_Work instruction:_ Filter the listing below, please, and copy only the lines with the word "foreach".

_Supplied material:_
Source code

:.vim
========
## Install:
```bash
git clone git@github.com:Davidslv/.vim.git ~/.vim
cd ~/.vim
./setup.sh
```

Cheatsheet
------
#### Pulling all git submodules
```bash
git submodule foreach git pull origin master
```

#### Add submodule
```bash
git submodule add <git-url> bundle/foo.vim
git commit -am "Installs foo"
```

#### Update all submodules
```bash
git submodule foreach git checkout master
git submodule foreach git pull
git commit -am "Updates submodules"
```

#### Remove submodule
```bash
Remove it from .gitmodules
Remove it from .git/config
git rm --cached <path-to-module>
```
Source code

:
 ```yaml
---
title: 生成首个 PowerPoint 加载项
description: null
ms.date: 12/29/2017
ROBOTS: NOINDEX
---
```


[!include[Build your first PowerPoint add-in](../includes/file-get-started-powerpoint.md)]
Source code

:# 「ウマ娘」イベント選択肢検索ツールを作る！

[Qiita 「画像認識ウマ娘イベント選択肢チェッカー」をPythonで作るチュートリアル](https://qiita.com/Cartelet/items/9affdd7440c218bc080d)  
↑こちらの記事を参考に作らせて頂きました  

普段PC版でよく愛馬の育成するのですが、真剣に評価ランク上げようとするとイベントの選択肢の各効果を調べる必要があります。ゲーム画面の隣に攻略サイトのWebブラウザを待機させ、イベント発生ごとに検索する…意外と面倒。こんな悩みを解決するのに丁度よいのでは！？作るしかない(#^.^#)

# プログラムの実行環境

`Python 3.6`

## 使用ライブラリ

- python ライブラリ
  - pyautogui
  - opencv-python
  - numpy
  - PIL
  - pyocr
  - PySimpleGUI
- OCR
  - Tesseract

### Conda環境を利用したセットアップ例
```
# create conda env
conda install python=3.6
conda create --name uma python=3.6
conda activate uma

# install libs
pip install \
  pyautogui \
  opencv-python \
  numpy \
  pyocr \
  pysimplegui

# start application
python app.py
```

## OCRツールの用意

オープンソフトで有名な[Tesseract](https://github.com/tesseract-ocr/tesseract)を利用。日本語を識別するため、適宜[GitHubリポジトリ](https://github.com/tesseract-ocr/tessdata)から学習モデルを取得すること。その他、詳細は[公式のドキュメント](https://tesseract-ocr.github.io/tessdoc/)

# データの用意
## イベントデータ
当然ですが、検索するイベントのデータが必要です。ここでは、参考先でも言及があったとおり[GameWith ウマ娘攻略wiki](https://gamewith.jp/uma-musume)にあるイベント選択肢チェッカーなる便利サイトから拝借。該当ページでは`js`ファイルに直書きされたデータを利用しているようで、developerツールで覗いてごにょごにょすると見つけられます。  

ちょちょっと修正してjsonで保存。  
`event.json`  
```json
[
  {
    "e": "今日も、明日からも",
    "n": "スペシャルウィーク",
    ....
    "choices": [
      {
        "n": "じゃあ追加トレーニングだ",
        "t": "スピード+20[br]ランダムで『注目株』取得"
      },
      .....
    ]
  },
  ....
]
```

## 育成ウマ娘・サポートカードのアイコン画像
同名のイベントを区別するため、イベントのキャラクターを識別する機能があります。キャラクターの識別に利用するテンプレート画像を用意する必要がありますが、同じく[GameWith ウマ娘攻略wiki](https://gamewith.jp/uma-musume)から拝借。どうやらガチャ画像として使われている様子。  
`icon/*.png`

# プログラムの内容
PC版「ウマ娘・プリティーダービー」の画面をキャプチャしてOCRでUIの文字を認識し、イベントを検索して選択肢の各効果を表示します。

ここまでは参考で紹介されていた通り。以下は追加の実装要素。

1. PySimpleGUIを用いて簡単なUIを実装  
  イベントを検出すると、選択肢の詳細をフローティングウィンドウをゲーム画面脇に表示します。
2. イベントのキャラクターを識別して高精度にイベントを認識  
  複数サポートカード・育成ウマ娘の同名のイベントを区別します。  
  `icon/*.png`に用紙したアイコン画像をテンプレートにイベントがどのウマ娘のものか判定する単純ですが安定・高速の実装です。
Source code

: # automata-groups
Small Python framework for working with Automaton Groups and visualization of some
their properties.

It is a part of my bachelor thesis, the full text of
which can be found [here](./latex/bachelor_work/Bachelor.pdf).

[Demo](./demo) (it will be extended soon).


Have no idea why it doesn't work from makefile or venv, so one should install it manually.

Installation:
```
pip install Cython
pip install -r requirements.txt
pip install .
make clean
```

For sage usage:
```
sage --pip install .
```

_Written reply:_
git submodule foreach git pull origin master
git submodule foreach git checkout master
git submodule foreach git pull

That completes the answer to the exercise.